Copy out exactly the lines from the start of the data to the line containing "dramatically alter world". Include both.

» DATA:
━━━━━━━━━━

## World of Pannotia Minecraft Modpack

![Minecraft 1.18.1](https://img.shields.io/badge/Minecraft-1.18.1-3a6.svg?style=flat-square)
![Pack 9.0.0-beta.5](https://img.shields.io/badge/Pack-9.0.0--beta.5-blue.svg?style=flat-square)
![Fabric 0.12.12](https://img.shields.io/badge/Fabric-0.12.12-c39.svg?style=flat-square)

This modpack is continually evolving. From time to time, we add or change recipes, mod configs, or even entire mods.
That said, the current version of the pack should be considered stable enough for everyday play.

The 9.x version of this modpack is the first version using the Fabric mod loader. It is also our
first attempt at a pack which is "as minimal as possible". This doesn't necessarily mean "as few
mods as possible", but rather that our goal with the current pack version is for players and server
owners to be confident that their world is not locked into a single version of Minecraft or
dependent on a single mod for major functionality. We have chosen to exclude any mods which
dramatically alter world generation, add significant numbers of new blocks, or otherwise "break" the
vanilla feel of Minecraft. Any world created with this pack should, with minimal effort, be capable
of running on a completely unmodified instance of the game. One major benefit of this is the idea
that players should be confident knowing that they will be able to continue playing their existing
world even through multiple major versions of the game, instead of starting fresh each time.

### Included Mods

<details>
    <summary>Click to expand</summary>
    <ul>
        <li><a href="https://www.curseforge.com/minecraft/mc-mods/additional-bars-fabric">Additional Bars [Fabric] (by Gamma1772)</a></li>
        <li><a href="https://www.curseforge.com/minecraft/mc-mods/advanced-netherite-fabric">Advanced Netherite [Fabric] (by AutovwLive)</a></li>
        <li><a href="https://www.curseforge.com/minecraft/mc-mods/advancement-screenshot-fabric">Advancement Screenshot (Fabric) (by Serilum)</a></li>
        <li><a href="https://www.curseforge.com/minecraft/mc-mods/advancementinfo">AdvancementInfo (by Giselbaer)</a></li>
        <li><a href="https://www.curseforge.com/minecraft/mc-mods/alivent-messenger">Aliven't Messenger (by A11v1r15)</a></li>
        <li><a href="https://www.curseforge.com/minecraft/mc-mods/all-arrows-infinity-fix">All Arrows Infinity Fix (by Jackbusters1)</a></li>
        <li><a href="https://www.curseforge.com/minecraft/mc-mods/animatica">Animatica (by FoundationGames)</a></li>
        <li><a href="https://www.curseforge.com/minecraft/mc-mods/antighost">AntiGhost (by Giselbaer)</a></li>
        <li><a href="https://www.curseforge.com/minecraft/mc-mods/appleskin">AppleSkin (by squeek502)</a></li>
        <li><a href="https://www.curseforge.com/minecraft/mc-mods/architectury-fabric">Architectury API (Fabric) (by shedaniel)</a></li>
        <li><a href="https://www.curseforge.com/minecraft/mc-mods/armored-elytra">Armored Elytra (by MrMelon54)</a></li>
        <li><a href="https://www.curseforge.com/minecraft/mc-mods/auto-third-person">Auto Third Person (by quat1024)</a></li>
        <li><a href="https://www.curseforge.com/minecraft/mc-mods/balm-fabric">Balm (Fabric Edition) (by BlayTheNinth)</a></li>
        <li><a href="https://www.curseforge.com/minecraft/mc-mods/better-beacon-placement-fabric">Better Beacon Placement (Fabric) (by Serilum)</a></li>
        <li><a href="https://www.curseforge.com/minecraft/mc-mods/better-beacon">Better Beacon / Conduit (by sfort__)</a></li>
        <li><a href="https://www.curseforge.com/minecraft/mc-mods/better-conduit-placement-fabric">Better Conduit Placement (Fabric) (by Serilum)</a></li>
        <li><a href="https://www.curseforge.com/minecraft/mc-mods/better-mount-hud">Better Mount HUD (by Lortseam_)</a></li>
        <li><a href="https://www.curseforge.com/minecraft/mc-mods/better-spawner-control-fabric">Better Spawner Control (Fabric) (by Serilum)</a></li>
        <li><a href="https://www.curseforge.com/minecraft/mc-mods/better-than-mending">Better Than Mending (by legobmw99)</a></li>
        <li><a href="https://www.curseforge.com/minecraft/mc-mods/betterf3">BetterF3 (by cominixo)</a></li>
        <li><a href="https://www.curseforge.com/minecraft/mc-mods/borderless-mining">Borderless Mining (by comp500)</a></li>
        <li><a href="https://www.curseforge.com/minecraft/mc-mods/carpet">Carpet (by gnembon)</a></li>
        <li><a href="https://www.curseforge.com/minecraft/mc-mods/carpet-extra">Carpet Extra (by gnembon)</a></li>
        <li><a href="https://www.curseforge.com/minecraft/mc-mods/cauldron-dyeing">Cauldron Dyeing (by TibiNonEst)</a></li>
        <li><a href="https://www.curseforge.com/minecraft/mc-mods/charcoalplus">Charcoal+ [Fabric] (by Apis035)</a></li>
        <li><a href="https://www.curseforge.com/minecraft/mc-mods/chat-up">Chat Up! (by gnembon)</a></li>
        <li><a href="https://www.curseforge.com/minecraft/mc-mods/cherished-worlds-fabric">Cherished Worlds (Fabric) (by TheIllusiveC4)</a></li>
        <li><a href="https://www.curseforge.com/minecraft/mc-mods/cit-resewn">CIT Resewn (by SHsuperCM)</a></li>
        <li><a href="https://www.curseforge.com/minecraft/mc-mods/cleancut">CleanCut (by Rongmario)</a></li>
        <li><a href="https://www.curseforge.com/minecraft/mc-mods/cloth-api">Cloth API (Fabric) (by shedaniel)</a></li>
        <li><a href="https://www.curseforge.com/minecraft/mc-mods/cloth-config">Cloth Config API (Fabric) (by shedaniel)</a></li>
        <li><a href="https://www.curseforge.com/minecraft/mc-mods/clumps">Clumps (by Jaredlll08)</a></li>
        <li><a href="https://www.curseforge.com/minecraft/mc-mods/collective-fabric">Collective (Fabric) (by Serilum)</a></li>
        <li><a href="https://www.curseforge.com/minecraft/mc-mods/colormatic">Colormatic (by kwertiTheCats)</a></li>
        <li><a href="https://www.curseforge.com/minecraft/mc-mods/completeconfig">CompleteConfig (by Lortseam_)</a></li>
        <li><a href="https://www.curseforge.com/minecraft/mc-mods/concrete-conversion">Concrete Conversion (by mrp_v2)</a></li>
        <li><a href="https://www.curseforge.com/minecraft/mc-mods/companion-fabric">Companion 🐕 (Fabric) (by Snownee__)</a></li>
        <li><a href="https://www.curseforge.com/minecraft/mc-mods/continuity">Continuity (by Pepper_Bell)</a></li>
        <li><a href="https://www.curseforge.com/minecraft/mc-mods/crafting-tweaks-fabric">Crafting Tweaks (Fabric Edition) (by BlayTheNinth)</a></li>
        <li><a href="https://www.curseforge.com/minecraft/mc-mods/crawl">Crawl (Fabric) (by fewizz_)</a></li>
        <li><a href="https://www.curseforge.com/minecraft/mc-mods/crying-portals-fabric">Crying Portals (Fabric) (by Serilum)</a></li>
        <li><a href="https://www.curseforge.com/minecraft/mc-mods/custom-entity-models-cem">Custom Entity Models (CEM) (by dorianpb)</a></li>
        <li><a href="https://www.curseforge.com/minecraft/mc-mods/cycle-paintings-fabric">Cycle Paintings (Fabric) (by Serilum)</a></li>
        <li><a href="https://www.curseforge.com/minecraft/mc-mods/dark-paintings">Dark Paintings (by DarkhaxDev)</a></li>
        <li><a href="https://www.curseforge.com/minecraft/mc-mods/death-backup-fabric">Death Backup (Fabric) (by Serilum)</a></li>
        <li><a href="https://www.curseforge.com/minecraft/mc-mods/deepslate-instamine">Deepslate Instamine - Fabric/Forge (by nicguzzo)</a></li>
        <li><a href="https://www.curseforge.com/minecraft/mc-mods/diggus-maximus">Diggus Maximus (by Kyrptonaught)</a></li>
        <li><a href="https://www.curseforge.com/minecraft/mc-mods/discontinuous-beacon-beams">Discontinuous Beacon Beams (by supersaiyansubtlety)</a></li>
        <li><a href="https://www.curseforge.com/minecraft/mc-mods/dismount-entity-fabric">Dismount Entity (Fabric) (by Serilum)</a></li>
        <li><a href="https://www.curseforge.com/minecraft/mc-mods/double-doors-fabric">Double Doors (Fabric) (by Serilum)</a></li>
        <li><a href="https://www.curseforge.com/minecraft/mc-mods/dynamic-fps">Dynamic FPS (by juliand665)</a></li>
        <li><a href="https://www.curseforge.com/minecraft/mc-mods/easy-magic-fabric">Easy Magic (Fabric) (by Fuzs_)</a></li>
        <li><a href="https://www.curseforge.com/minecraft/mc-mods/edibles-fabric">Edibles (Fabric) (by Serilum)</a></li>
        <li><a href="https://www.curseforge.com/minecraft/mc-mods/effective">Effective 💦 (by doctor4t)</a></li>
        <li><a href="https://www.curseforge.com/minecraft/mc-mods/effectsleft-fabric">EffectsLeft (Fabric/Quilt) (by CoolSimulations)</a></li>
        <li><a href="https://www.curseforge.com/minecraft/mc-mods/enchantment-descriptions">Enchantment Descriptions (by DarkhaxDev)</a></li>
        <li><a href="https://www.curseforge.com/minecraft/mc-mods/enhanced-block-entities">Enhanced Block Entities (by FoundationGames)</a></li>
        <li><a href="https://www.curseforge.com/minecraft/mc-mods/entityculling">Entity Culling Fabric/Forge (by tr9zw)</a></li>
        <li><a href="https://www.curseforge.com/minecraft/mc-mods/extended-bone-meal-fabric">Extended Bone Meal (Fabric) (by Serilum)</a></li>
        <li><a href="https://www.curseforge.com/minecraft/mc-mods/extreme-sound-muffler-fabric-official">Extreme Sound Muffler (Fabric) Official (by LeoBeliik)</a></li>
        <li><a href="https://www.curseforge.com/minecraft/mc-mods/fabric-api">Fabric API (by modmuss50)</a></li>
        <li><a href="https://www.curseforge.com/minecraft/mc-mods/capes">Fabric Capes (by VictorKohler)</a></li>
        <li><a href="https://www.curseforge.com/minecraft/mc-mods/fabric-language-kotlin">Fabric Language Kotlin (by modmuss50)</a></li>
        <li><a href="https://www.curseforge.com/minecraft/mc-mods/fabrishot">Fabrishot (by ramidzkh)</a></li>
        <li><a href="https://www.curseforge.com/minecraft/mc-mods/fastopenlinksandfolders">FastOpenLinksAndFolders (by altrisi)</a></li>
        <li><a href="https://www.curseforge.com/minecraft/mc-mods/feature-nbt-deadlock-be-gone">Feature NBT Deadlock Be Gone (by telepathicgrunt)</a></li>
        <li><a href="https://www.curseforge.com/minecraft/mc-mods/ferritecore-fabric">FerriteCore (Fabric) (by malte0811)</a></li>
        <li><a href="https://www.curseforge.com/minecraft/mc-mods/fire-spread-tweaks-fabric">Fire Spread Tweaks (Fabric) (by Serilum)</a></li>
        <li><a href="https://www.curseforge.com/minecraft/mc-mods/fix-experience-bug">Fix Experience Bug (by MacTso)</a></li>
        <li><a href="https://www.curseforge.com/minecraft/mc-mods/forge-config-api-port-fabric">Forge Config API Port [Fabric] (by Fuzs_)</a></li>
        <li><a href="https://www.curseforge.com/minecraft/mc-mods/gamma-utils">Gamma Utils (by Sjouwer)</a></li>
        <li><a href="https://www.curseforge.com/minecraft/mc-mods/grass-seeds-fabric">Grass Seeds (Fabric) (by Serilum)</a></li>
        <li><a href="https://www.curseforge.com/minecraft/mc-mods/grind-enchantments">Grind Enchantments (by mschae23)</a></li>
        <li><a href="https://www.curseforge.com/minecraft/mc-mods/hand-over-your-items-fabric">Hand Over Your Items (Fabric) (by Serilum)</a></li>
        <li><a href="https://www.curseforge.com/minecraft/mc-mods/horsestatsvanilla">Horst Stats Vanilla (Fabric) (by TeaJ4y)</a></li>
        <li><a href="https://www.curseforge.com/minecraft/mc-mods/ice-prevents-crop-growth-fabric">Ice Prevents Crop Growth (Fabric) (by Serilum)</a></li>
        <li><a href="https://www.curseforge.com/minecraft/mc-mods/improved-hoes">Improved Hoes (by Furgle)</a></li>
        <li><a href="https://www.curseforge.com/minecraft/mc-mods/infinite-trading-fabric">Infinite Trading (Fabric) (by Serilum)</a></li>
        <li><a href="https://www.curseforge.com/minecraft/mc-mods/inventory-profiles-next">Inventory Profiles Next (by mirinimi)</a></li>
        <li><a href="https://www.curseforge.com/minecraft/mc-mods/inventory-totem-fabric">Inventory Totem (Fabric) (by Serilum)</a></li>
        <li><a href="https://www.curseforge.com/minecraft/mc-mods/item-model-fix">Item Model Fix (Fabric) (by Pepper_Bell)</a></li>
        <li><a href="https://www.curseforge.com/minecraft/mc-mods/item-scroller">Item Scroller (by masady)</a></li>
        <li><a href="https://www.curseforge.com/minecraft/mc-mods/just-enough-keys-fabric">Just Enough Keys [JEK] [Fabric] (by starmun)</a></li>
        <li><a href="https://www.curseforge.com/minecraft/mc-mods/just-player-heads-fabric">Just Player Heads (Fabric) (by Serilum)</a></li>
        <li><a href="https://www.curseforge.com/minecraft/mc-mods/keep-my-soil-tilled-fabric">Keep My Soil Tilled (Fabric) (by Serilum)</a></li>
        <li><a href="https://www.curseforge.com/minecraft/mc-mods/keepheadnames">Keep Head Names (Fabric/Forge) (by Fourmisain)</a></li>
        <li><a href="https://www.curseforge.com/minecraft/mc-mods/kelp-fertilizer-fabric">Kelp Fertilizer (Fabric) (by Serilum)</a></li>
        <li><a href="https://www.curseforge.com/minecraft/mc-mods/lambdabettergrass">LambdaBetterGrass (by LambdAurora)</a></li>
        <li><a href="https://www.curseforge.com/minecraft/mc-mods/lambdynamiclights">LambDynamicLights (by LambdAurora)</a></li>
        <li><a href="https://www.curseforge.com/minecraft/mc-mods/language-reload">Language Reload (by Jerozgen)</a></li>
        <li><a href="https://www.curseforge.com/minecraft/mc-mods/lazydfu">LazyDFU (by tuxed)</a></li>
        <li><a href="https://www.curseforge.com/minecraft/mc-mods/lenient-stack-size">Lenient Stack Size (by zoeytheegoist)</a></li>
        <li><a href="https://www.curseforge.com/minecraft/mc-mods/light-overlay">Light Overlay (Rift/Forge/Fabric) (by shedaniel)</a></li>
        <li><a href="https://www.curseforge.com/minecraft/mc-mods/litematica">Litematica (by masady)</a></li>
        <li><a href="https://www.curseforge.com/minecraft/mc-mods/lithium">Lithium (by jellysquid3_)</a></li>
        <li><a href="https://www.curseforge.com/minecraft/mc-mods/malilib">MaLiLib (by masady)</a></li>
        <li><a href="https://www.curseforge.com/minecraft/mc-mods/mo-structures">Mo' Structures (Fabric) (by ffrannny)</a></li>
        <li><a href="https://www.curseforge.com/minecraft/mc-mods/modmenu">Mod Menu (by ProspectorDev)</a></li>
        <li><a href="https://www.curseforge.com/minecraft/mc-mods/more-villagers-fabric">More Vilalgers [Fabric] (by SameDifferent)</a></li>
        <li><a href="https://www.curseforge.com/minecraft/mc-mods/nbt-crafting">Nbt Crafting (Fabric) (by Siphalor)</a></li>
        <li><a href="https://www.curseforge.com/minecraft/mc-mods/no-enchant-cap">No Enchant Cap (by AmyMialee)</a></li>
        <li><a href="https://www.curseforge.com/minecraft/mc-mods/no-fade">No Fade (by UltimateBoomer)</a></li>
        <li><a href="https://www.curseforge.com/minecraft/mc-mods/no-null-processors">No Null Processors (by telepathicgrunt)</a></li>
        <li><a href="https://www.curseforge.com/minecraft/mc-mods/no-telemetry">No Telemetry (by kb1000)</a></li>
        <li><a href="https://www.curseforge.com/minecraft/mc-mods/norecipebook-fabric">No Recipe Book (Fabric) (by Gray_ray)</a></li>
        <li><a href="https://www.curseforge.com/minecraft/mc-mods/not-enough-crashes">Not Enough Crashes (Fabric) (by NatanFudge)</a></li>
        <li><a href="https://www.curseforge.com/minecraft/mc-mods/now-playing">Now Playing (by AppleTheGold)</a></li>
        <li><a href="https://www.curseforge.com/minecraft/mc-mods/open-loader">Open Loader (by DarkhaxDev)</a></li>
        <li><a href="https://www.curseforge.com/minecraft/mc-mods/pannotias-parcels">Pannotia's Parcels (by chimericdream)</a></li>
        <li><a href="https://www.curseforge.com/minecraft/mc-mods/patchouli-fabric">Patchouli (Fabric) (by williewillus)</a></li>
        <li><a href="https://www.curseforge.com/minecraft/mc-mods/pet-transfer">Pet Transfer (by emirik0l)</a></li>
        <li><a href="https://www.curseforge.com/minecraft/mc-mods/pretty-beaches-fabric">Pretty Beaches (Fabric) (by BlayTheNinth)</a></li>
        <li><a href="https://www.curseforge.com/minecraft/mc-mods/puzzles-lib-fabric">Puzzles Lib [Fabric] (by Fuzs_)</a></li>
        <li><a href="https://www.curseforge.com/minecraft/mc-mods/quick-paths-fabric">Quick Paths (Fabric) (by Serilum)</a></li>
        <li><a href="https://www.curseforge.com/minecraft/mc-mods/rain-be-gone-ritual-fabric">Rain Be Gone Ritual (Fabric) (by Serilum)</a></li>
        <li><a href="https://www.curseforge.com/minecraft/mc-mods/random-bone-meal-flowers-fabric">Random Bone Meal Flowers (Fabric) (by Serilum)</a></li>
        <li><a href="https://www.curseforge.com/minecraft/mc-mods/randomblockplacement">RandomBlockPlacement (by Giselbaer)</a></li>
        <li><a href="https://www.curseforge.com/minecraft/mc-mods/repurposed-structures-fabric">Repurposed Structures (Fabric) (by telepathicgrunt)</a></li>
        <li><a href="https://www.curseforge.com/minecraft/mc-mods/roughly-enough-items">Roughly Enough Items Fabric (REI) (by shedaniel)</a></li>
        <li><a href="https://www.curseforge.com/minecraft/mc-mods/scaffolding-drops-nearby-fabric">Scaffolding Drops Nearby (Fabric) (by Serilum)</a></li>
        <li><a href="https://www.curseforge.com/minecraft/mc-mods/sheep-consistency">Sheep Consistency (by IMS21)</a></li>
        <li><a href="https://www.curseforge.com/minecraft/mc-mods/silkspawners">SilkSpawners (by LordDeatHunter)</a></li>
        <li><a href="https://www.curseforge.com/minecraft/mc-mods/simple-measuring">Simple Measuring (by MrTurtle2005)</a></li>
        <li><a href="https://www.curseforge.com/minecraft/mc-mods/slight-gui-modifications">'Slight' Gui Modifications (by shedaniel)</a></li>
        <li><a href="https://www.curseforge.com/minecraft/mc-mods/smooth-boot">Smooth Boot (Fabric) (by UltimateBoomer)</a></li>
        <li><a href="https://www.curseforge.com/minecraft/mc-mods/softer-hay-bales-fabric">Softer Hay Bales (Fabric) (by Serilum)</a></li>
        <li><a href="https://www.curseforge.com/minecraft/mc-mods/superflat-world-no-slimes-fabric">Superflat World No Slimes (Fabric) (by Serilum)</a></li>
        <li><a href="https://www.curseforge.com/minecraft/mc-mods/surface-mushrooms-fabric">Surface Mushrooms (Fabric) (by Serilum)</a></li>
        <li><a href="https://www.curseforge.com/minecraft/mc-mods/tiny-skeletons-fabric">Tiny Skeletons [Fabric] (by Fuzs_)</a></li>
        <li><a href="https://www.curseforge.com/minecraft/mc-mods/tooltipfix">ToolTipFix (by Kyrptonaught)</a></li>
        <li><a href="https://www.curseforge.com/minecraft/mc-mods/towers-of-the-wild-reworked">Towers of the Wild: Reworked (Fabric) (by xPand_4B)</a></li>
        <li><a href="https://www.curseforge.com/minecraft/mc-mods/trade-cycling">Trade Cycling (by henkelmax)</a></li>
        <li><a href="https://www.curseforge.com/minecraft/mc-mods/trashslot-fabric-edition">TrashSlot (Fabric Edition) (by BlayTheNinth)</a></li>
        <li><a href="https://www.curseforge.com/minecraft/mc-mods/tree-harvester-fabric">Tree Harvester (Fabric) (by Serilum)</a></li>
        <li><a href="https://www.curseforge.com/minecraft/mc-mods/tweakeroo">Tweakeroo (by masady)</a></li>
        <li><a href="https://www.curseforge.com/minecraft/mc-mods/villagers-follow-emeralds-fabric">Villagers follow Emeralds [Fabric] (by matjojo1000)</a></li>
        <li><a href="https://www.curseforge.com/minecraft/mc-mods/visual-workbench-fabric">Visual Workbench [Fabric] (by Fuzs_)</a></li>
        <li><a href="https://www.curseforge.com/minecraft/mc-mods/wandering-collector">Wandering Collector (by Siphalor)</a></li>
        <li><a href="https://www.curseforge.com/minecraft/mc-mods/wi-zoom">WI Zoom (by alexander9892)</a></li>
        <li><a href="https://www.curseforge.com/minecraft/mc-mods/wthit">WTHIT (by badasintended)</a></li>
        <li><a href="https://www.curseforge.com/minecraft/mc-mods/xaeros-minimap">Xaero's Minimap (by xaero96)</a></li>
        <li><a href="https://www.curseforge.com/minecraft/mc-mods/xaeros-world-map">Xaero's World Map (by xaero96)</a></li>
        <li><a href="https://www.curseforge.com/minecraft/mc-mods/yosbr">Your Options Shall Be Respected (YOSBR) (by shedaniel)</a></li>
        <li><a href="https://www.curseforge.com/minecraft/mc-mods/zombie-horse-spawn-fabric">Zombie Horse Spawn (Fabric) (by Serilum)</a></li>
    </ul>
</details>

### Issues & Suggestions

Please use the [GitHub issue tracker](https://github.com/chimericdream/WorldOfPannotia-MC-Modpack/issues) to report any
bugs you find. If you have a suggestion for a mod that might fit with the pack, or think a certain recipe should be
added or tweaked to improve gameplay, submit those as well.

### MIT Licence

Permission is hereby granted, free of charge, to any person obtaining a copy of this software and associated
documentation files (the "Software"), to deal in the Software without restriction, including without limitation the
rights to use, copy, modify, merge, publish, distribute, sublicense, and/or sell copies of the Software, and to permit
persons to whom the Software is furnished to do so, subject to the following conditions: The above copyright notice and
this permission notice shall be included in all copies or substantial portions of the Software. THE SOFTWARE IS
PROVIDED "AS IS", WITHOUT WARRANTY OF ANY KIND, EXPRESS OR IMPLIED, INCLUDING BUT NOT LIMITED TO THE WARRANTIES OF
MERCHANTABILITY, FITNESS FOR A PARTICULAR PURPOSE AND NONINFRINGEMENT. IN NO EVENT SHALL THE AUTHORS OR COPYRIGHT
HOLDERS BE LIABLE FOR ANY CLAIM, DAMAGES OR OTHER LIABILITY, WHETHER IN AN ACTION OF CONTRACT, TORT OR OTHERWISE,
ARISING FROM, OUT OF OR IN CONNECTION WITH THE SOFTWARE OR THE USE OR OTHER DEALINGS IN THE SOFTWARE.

━━━━━━━━━━

» SOLUTION TO THIS PROBLEM:
## World of Pannotia Minecraft Modpack

![Minecraft 1.18.1](https://img.shields.io/badge/Minecraft-1.18.1-3a6.svg?style=flat-square)
![Pack 9.0.0-beta.5](https://img.shields.io/badge/Pack-9.0.0--beta.5-blue.svg?style=flat-square)
![Fabric 0.12.12](https://img.shields.io/badge/Fabric-0.12.12-c39.svg?style=flat-square)

This modpack is continually evolving. From time to time, we add or change recipes, mod configs, or even entire mods.
That said, the current version of the pack should be considered stable enough for everyday play.

The 9.x version of this modpack is the first version using the Fabric mod loader. It is also our
first attempt at a pack which is "as minimal as possible". This doesn't necessarily mean "as few
mods as possible", but rather that our goal with the current pack version is for players and server
owners to be confident that their world is not locked into a single version of Minecraft or
dependent on a single mod for major functionality. We have chosen to exclude any mods which
dramatically alter world generation, add significant numbers of new blocks, or otherwise "break" the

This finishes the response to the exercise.